If an orthagonal decision tree algorithm was used, the added line represents a plausible first step. Note that the presence of additional red on the left side of the diagram is likely to weight the line further towards the bottom of the space than an ideal solution.

![alt text](https://i.postimg.cc/DyXsbdBf/justification-2.png)

This second line completes a good solution. Any additional lines beyond this point would be overfitting the data.

![alt text](https://i.postimg.cc/q7jCdmMw/justification-3.png)

This diagram shows 2 possible first steps produced by a tree using linear nodes. This data used directly appears to produce worse results than the orthogonal solution. However, the use of lines enables additional calculation. These two lines can be considered an approximation of a curve, and their intersection a point of interest

![alt text](https://i.postimg.cc/GpcsV0r9/justification-4.png)

The line that has been added represents the tangent to the proposed approximation of a curve.

![alt text](https://i.postimg.cc/FHXSbdBy/justification-5.png)

The line that has been added represents the normal to the proposed approximation of a curve.

![alt text](https://i.postimg.cc/vZ7V0YJp/justification-6.png)
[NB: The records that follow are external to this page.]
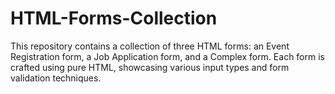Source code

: # HTML-Forms-Collection
This repository contains a collection of three HTML forms: an Event Registration form, a Job Application form, and a Complex form. Each form is crafted using pure HTML, showcasing various input types and form validation techniques.
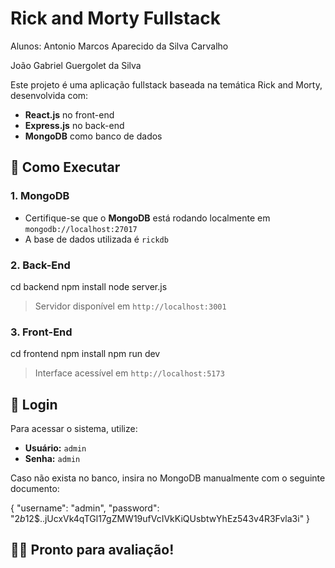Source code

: 
# Rick and Morty Fullstack
Alunos: Antonio Marcos Aparecido da Silva Carvalho

João Gabriel Guergolet da Silva


Este projeto é uma aplicação fullstack baseada na temática Rick and Morty, desenvolvida com:
- **React.js** no front-end
- **Express.js** no back-end
- **MongoDB** como banco de dados

## 🚀 Como Executar

### 1. MongoDB

- Certifique-se que o **MongoDB** está rodando localmente em `mongodb://localhost:27017`
- A base de dados utilizada é `rickdb`

### 2. Back-End

cd backend
npm install
node server.js

> Servidor disponível em `http://localhost:3001`

### 3. Front-End

cd frontend
npm install
npm run dev

> Interface acessível em `http://localhost:5173`

## 🔐 Login

Para acessar o sistema, utilize:

- **Usuário:** `admin`
- **Senha:** `admin`

Caso não exista no banco, insira no MongoDB manualmente com o seguinte documento:

{
  "username": "admin",
  "password": "$2b$12$..jUcxVk4qTGl17gZMW19ufVcIVkKiQUsbtwYhEz543v4R3Fvla3i"
}

## 👨‍🏫 Pronto para avaliação!
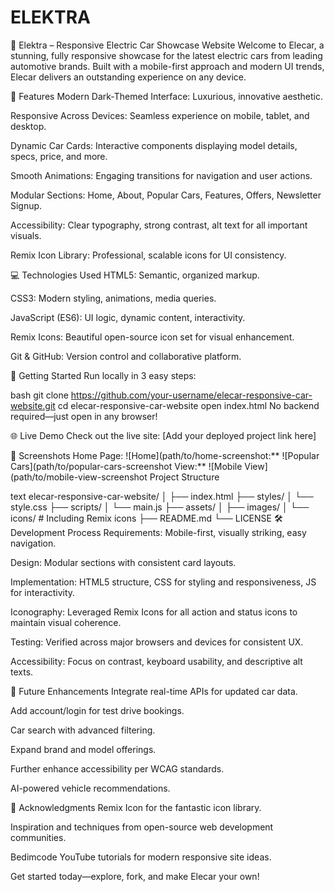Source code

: # ELEKTRA
🚗 Elektra – Responsive Electric Car Showcase Website
Welcome to Elecar, a stunning, fully responsive showcase for the latest electric cars from leading automotive brands. Built with a mobile-first approach and modern UI trends, Elecar delivers an outstanding experience on any device.

🌟 Features
Modern Dark-Themed Interface: Luxurious, innovative aesthetic.

Responsive Across Devices: Seamless experience on mobile, tablet, and desktop.

Dynamic Car Cards: Interactive components displaying model details, specs, price, and more.

Smooth Animations: Engaging transitions for navigation and user actions.

Modular Sections: Home, About, Popular Cars, Features, Offers, Newsletter Signup.

Accessibility: Clear typography, strong contrast, alt text for all important visuals.

Remix Icon Library: Professional, scalable icons for UI consistency.

💻 Technologies Used
HTML5: Semantic, organized markup.

CSS3: Modern styling, animations, media queries.

JavaScript (ES6): UI logic, dynamic content, interactivity.

Remix Icons: Beautiful open-source icon set for visual enhancement.

Git & GitHub: Version control and collaborative platform.

🚀 Getting Started
Run locally in 3 easy steps:

bash
git clone https://github.com/your-username/elecar-responsive-car-website.git
cd elecar-responsive-car-website
open index.html
No backend required—just open in any browser!

🌐 Live Demo
Check out the live site: [Add your deployed project link here]

📸 Screenshots
Home Page: ![Home](path/to/home-screenshot:** ![Popular Cars](path/to/popular-cars-screenshot View:** ![Mobile View](path/to/mobile-view-screenshot Project Structure

text
elecar-responsive-car-website/
│
├── index.html
├── styles/
│   └── style.css
├── scripts/
│   └── main.js
├── assets/
│   ├── images/
│   └── icons/     # Including Remix icons
├── README.md
└── LICENSE
🛠️ Development Process
Requirements: Mobile-first, visually striking, easy navigation.

Design: Modular sections with consistent card layouts.

Implementation: HTML5 structure, CSS for styling and responsiveness, JS for interactivity.

Iconography: Leveraged Remix Icons for all action and status icons to maintain visual coherence.

Testing: Verified across major browsers and devices for consistent UX.

Accessibility: Focus on contrast, keyboard usability, and descriptive alt texts.

🔮 Future Enhancements
Integrate real-time APIs for updated car data.

Add account/login for test drive bookings.

Car search with advanced filtering.

Expand brand and model offerings.

Further enhance accessibility per WCAG standards.

AI-powered vehicle recommendations.


🙏 Acknowledgments
Remix Icon for the fantastic icon library.

Inspiration and techniques from open-source web development communities.

Bedimcode YouTube tutorials for modern responsive site ideas.

Get started today—explore, fork, and make Elecar your own!
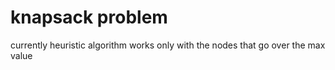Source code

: # knapsack problem  
currently heuristic algorithm works only with the nodes that go over the max value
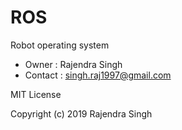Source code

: # ROS
Robot operating system
* Owner : Rajendra Singh
* Contact : singh.raj1997@gmail.com

MIT License

Copyright (c) 2019 Rajendra Singh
If the normal is used to partition the data, instead of either earlier linear node, this will split the data into regions that can be judged more fairly.

![alt text](https://i.postimg.cc/Tw152rK6/justification-7.png)
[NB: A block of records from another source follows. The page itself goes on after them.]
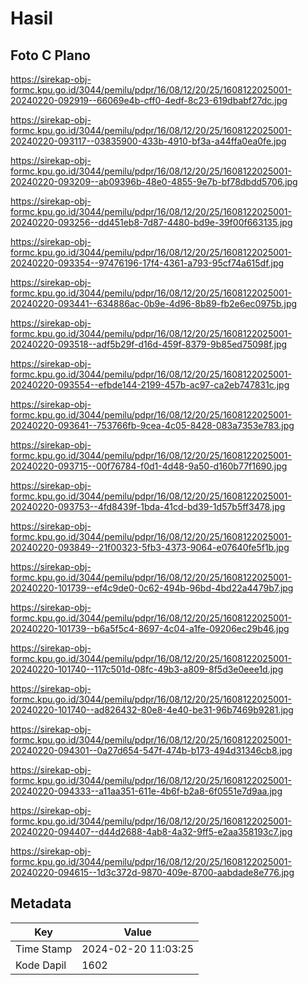 # Hasil

## Foto C Plano

https://sirekap-obj-formc.kpu.go.id/3044/pemilu/pdpr/16/08/12/20/25/1608122025001-20240220-092919--66069e4b-cff0-4edf-8c23-619dbabf27dc.jpg

https://sirekap-obj-formc.kpu.go.id/3044/pemilu/pdpr/16/08/12/20/25/1608122025001-20240220-093117--03835900-433b-4910-bf3a-a44ffa0ea0fe.jpg

https://sirekap-obj-formc.kpu.go.id/3044/pemilu/pdpr/16/08/12/20/25/1608122025001-20240220-093209--ab09396b-48e0-4855-9e7b-bf78dbdd5706.jpg

https://sirekap-obj-formc.kpu.go.id/3044/pemilu/pdpr/16/08/12/20/25/1608122025001-20240220-093256--dd451eb8-7d87-4480-bd9e-39f00f663135.jpg

https://sirekap-obj-formc.kpu.go.id/3044/pemilu/pdpr/16/08/12/20/25/1608122025001-20240220-093354--97476196-17f4-4361-a793-95cf74a615df.jpg

https://sirekap-obj-formc.kpu.go.id/3044/pemilu/pdpr/16/08/12/20/25/1608122025001-20240220-093441--634886ac-0b9e-4d96-8b89-fb2e6ec0975b.jpg

https://sirekap-obj-formc.kpu.go.id/3044/pemilu/pdpr/16/08/12/20/25/1608122025001-20240220-093518--adf5b29f-d16d-459f-8379-9b85ed75098f.jpg

https://sirekap-obj-formc.kpu.go.id/3044/pemilu/pdpr/16/08/12/20/25/1608122025001-20240220-093554--efbde144-2199-457b-ac97-ca2eb747831c.jpg

https://sirekap-obj-formc.kpu.go.id/3044/pemilu/pdpr/16/08/12/20/25/1608122025001-20240220-093641--753766fb-9cea-4c05-8428-083a7353e783.jpg

https://sirekap-obj-formc.kpu.go.id/3044/pemilu/pdpr/16/08/12/20/25/1608122025001-20240220-093715--00f76784-f0d1-4d48-9a50-d160b77f1690.jpg

https://sirekap-obj-formc.kpu.go.id/3044/pemilu/pdpr/16/08/12/20/25/1608122025001-20240220-093753--4fd8439f-1bda-41cd-bd39-1d57b5ff3478.jpg

https://sirekap-obj-formc.kpu.go.id/3044/pemilu/pdpr/16/08/12/20/25/1608122025001-20240220-093849--21f00323-5fb3-4373-9064-e07640fe5f1b.jpg

https://sirekap-obj-formc.kpu.go.id/3044/pemilu/pdpr/16/08/12/20/25/1608122025001-20240220-101739--ef4c9de0-0c62-494b-96bd-4bd22a4479b7.jpg

https://sirekap-obj-formc.kpu.go.id/3044/pemilu/pdpr/16/08/12/20/25/1608122025001-20240220-101739--b6a5f5c4-8697-4c04-a1fe-09206ec29b46.jpg

https://sirekap-obj-formc.kpu.go.id/3044/pemilu/pdpr/16/08/12/20/25/1608122025001-20240220-101740--117c501d-08fc-49b3-a809-8f5d3e0eee1d.jpg

https://sirekap-obj-formc.kpu.go.id/3044/pemilu/pdpr/16/08/12/20/25/1608122025001-20240220-101740--ad826432-80e8-4e40-be31-96b7469b9281.jpg

https://sirekap-obj-formc.kpu.go.id/3044/pemilu/pdpr/16/08/12/20/25/1608122025001-20240220-094301--0a27d654-547f-474b-b173-494d31346cb8.jpg

https://sirekap-obj-formc.kpu.go.id/3044/pemilu/pdpr/16/08/12/20/25/1608122025001-20240220-094333--a11aa351-611e-4b6f-b2a8-6f0551e7d9aa.jpg

https://sirekap-obj-formc.kpu.go.id/3044/pemilu/pdpr/16/08/12/20/25/1608122025001-20240220-094407--d44d2688-4ab8-4a32-9ff5-e2aa358193c7.jpg

https://sirekap-obj-formc.kpu.go.id/3044/pemilu/pdpr/16/08/12/20/25/1608122025001-20240220-094615--1d3c372d-9870-409e-8700-aabdade8e776.jpg


## Metadata

| Key        | Value               |
| ---------- | ------------------- |
| Time Stamp | 2024-02-20 11:03:25 |
| Kode Dapil | 1602                |



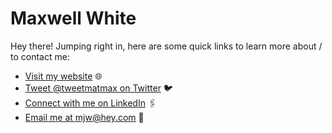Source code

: # Maxwell White

Hey there! Jumping right in, here are some quick links to learn more about / to contact me:

- [Visit my website](https://maxs.link/) 🌐
- [Tweet @tweetmatmax on Twitter](https://twitter.com/tweetatmax) 🐦️
- [Connect with me on LinkedIn](https://linkedin.com/in/linkwithmax) 🖇️
- [Email me at mjw@hey.com](mailto:mjw@hey.com) 📧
This possible result indicates how the use of the normal may limit the influence of unrelated curves upon the final tree, and may limit variance. Note that the depicted scenario has been deliberately chosen to favour orthagonal lines, and yet the linear normal method displays a significant advantage.

*Inputs*

This algorithm will be dependent on specific gradients, and so for best results, all data points should be linearly normalised into an n+1-dimensional array with attribute values (up to index n-1) between 0.0 and 1.0, and whatever attribute best represents the class in index n.

If, after the training set has been used to find values, the testing set includes results that fall outside the boundaries, the classifier should be able to handle these inputs normally.

*Outputs*

After training data is input, the output should be in the form of a decision tree. An efficient method of storing this in Python is a list with a length of n+2. The first n values represent multipliers for each attribute of a new data point. If the sum of each attribute, multiplied by its multiplier, is less than 1.0, then it should be sent to the nested tree at index n. If this sum is equal to or greater than 1.0, it should instead be sent to the nested tree at index n+1. This procedure is continued until in the place where a tree would normally be, an object is present, representing the decided class.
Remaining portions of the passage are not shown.